* _HOW TO COMPLETE THIS TASK_
Report how many lines of the material contain the string "have". Add nothing beyond the number.

□ □ □ □

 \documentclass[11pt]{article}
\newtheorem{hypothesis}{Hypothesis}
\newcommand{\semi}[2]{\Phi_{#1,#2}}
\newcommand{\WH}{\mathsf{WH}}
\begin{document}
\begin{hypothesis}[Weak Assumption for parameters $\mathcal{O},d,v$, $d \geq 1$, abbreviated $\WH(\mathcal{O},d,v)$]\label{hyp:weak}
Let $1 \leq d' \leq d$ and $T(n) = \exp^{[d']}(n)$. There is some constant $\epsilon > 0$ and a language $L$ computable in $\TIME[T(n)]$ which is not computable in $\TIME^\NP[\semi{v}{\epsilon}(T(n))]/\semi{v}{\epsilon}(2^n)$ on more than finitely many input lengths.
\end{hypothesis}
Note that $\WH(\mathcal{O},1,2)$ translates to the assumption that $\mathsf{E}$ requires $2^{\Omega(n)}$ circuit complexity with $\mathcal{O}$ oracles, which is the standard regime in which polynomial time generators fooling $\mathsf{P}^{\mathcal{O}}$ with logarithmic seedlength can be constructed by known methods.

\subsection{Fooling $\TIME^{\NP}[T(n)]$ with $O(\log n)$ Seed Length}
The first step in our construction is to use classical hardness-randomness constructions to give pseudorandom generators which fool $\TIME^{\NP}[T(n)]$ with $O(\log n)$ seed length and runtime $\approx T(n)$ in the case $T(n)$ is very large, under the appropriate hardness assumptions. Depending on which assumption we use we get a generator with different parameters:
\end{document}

□ □ □ □

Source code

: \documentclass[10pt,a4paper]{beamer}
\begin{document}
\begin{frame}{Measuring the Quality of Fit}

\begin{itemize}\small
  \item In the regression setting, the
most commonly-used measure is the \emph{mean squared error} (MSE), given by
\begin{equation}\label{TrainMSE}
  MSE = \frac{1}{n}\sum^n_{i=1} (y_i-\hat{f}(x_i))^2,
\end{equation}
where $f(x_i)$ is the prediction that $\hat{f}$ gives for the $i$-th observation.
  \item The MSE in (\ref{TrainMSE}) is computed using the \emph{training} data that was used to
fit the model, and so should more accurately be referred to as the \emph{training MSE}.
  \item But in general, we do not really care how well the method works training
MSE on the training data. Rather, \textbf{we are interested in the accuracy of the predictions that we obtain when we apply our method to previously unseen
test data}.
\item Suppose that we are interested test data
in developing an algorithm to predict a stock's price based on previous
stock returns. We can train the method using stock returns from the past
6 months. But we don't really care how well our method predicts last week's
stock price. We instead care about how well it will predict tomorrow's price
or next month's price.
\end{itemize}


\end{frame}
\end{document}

□ □ □ □

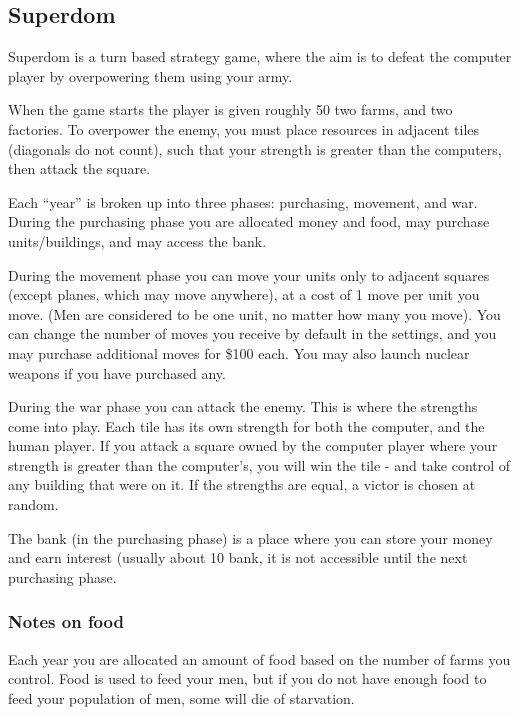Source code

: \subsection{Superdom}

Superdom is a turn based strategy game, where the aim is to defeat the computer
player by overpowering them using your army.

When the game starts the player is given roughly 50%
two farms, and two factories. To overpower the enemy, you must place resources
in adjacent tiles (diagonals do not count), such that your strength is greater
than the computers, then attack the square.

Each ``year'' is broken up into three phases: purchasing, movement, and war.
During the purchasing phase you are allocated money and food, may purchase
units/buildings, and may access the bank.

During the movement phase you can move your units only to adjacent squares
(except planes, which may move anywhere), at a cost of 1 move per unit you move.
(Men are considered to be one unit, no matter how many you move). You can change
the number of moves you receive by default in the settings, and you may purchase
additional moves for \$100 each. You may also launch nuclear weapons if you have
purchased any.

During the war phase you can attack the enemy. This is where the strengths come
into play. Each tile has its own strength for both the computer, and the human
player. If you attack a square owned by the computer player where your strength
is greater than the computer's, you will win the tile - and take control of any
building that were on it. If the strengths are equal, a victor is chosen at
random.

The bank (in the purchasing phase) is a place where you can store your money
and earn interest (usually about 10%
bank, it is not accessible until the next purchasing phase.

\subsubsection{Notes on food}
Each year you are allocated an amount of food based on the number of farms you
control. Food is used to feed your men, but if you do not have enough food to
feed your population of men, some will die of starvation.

□ □ □ □

* _SOLUTION TO THIS EXERCISE_
2